Chaque jeudi, la journaliste Julie Laferrière et l’humoriste, comédien et illustrateur Pierre Brassard posent un regard original sur des usagers du transport en commun.

Ligne orange, 21 h 20. Le wagon est tranquille. Je suis assise sur un banc solo. Celui qui me fait face est vide jusqu’à ce que les portes de l’arrêt qui suit invitent un homme un peu inquiétant à entrer. Il a une tête spectaculaire. Disons-le, il a une tête de tueur. En fait, il est encore plus menaçant que le loup enragé qui est peint sur son coton ouaté.
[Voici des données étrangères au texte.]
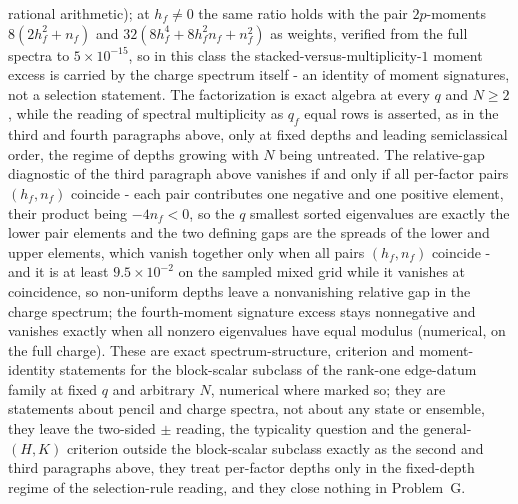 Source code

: rational arithmetic); at \(h_f\ne0\) the same ratio holds with the pair \(2p\)-moments \(8(2h_f^{2}+n_f)\) and \(32(8h_f^{4}+8h_f^{2}n_f+n_f^{2})\) as weights, verified from the full spectra to \(5\times10^{-15}\), so in this class the stacked-versus-multiplicity-\(1\) moment excess is carried by the charge spectrum itself - an identity of moment signatures, not a selection statement. The factorization is exact algebra at every \(q\) and \(N\ge2\), while the reading of spectral multiplicity as \(q_f\) equal rows is asserted, as in the third and fourth paragraphs above, only at fixed depths and leading semiclassical order, the regime of depths growing with \(N\) being untreated. The relative-gap diagnostic of the third paragraph above vanishes if and only if all per-factor pairs \((h_f,n_f)\) coincide - each pair contributes one negative and one positive element, their product being \(-4n_f<0\), so the \(q\) smallest sorted eigenvalues are exactly the lower pair elements and the two defining gaps are the spreads of the lower and upper elements, which vanish together only when all pairs \((h_f,n_f)\) coincide - and it is at least \(9.5\times10^{-2}\) on the sampled mixed grid while it vanishes at coincidence, so non-uniform depths leave a nonvanishing relative gap in the charge spectrum; the fourth-moment signature excess stays nonnegative and vanishes exactly when all nonzero eigenvalues have equal modulus (numerical, on the full charge). These are exact spectrum-structure, criterion and moment-identity statements for the block-scalar subclass of the rank-one edge-datum family at fixed \(q\) and arbitrary \(N\), numerical where marked so; they are statements about pencil and charge spectra, not about any state or ensemble, they leave the two-sided \(\pm\) reading, the typicality question and the general-\((H,K)\) criterion outside the block-scalar subclass exactly as the second and third paragraphs above, they treat per-factor depths only in the fixed-depth regime of the selection-rule reading, and they close nothing in Problem~G.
L’individu louche est tatoué, un peu partout. Oui, dans la face aussi! Il est équipé d’une moustache et d’une barbe collier à la Mad Dog Vachon. Et sa bonne humeur semble être au garage. Il s’assoit lourdement sur le siège d’en face et laisse tomber une poche de vinyle à ses pieds. Il me fixe, intensément, tout en se penchant doucement vers son sac douteux qui doit contenir de la grosse drogue sale, des armes blanches et des guns! Cet homme est dans les Hell’s Angels. J’en suis persuadée.

Je le vois, au ralenti, mettre sa grosse main de tueur dans son sac. Il va pointer un douze tronçonné sur moi et me faire exploser la tête, parce qu’il a passé une journée contrariante. Quelqu’un doit payer pour ça. C’est juste vraiment plate que je sois cette personne-là! Je ferme les yeux pour que ce que j’appréhende n’existe plus. Trois secondes d’éternité s’écoulent. Rien ne se passe.

J’ouvre un oil pour m’apercevoir que le membre du crime organisé est en train de… tricoter! Soudainement, il m’apparaît délicat comme la plus tendre des grands-mères. Il s’exécute, maille après maille. Un chausson pour poupon bleu pâle prend forme lentement mais sûrement sous ses gros doigts velus. Je lui adresse un sourire timide et non moins honteux. Il me sourit à son tour. Il a l’air d’un ange… sans Hell.